Once they moved off the dock and waded through customs, they regrouped in a little square across the street. A fountain held court in the center, and the sound of the water would help drown out their conversation for anyone listening in.
They each had a specific task to get them and their bags of evidence out of the open as quickly as possible. Donovan and Eleri handed out communication systems, while Noah booked hotel rooms. Hannah let him do it, since Noah didn't know the ones she and Allison usually went to. The agents didn’t want to follow the research crew’s normal path. Hannah and Jason procured two separate rental vans from different agencies, and within thirty minutes, the group was loading all the bags they had hauled off of the boat.
One of them contained the flask with the dried crystal substance on the bottom. Though he and Eleri were both anxious to get results from it, they knew they would have to wait for Hannah, who actually had the equipment to run the tests. The other option was to find a lab here on Nassau that could do the work, but that was risky, too.
It was all risky. Someone was after them, and for the last twenty-four hours, they’d all been in a single, thirty-foot by ten-foot space.
Donovan inhaled the warm air. The moisture hit his nose, along with a myriad of new scents. Despite not having been at the cruise ship dock, they must be close to touristy locations. He smelled what must be the local street food, but also rum cakes and a distillery nearby.

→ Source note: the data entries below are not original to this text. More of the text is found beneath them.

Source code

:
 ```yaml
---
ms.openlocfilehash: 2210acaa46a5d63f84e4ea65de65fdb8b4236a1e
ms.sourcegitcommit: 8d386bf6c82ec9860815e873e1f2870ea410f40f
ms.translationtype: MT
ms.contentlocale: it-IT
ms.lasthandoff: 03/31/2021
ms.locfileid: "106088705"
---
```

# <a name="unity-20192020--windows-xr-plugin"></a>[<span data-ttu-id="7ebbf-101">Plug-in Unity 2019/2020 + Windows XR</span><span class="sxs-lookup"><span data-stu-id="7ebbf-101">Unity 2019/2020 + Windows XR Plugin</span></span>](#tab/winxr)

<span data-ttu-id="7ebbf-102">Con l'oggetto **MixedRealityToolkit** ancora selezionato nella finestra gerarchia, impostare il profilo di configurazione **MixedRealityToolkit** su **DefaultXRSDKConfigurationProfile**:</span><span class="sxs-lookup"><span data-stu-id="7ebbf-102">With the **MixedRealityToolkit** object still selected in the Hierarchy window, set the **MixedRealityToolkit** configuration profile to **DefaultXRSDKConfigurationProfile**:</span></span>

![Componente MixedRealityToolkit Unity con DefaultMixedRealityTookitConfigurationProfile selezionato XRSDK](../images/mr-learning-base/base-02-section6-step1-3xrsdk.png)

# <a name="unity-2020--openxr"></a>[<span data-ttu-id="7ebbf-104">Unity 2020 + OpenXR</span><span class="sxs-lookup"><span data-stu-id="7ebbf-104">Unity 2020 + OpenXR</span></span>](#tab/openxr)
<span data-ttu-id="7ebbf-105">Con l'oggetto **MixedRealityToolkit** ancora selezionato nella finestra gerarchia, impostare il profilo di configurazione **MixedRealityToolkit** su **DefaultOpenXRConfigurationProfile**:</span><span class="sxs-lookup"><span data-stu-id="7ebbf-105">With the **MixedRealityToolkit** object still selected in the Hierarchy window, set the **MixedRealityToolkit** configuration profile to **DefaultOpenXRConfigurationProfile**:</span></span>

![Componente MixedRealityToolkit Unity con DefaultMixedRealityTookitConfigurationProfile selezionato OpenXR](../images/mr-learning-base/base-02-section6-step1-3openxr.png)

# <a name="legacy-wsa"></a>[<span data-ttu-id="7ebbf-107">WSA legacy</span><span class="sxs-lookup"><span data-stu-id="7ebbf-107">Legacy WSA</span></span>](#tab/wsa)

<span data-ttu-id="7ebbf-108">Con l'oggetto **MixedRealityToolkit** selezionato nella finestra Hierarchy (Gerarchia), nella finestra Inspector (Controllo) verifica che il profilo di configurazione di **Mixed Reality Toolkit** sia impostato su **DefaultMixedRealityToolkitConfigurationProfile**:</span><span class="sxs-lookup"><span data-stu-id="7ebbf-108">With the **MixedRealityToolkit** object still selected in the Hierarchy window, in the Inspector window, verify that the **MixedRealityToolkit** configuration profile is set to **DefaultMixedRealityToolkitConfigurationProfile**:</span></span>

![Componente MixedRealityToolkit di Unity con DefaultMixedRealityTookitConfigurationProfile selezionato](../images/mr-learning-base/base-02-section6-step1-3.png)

Behind the fountain, the street marched up and away, a curious mix of modern pavement bracketed by older buildings.
Divided into the vans, the two groups split off from each other, carefully heading in different directions. Hannah and Noah turned left. Their van had most of the lab equipment, ready for Hannah to test what she could. The other van held Donovan, Eleri, GJ, Jason, and Neriah. Their first stop was to drop GJ and Jason at a hotel where Noah had made a reservation for the two of them.
In each case, they would stay in one room or suite. Eleri had not been willing to split them up more than that—not with Miranda Industries hot on their tails.
Jason and Hannah each now had their own armed agent for protection. Eleri and Donovan had taken Neriah, as she was the one that Miranda Industries had made the biggest gamble for already.
“Do I really need guards?” she asked while leaning forward from the middle row. She’d belted herself exactly into the center of the van, as Eleri had instructed. “I mean, I managed to evade them well enough on my own for a while.”
“No, you didn't.” Eleri tossed the comment back over her shoulder as she took the turns like a native. “We found you. And we sent you information. We also knew you were back there behind us.”
“I thought you didn’t know it was me.”
“No, we didn't,” Donovan admitted, wondering if they were playing into a lighter version of good cop/bad cop. “But we knew someone was following us. And if we decided to turn around, we would have gotten you.”
“Then why didn't Miranda get me?”
That question had Donovan turning around in his seat. He looked her in the eyes. “I get the feeling they could have grabbed you if they wanted. They killed Allison and almost made it look like a marine attack, an accident. They got two other researchers—sorry, if you count Blake, they got three—and they made those look good enough that the police are only investigating one of them. So if they didn't get you, it wasn’t because they couldn’t. So the million dollar question is: What did they get out of letting you live?”
Neriah was nodding along as she followed his ugly logic, her expression changing rapidly from confident to afraid. “Well, if I was them, and I let me live, it would be because I was going to lead them to you.”
“Exactly,” Donovan said as the van bumped forward sharply, snapping the side of his face into the headrest as the car behind them plowed directly into their rear bumper.